#### [MATERIAL FOR THIS EXERCISE]
┄┄┄┄┄┄┄┄┄┄┄┄┄┄┄┄┄┄┄┄
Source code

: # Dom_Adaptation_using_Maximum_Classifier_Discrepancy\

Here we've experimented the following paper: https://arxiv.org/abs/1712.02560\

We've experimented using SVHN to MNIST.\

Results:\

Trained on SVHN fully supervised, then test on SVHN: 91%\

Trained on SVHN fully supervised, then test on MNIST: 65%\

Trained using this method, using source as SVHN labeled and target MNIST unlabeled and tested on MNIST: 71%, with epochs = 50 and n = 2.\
┄┄┄┄┄┄┄┄┄┄┄┄┄┄┄┄┄┄┄┄
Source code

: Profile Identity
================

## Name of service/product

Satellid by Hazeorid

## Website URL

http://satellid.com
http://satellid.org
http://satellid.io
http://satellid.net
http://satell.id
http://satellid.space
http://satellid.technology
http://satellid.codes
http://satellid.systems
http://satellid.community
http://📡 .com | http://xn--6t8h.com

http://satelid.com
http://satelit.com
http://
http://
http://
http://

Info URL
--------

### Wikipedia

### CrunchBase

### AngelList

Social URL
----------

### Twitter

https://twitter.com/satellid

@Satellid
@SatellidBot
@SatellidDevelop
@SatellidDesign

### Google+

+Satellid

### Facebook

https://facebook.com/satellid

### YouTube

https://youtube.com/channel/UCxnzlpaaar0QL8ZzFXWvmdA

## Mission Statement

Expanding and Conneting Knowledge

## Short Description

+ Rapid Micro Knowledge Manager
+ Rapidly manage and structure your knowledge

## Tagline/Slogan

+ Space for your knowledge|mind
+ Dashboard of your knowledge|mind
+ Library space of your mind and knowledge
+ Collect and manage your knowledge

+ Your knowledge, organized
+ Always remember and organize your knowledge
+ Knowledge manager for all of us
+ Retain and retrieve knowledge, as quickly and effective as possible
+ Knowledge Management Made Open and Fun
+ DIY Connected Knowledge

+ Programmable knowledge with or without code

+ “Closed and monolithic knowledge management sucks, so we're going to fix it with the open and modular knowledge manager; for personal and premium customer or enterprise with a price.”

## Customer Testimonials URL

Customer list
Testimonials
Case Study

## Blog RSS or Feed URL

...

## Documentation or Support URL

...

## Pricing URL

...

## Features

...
┄┄┄┄┄┄┄┄┄┄┄┄┄┄┄┄┄┄┄┄
#### [EXERCISE]
Repeat word for word the lines above that run from the line containing "http://satellid.space" through the line containing "for your knowledge|mind", both ends included, and nothing else.

#### [RESPONSE]
http://satellid.space
http://satellid.technology
http://satellid.codes
http://satellid.systems
http://satellid.community
http://📡 .com | http://xn--6t8h.com

http://satelid.com
http://satelit.com
http://
http://
http://
http://

Info URL
--------

### Wikipedia

### CrunchBase

### AngelList

Social URL
----------

### Twitter

https://twitter.com/satellid

@Satellid
@SatellidBot
@SatellidDevelop
@SatellidDesign

### Google+

+Satellid

### Facebook

https://facebook.com/satellid

### YouTube

https://youtube.com/channel/UCxnzlpaaar0QL8ZzFXWvmdA

## Mission Statement

Expanding and Conneting Knowledge

## Short Description

+ Rapid Micro Knowledge Manager
+ Rapidly manage and structure your knowledge

## Tagline/Slogan

+ Space for your knowledge|mind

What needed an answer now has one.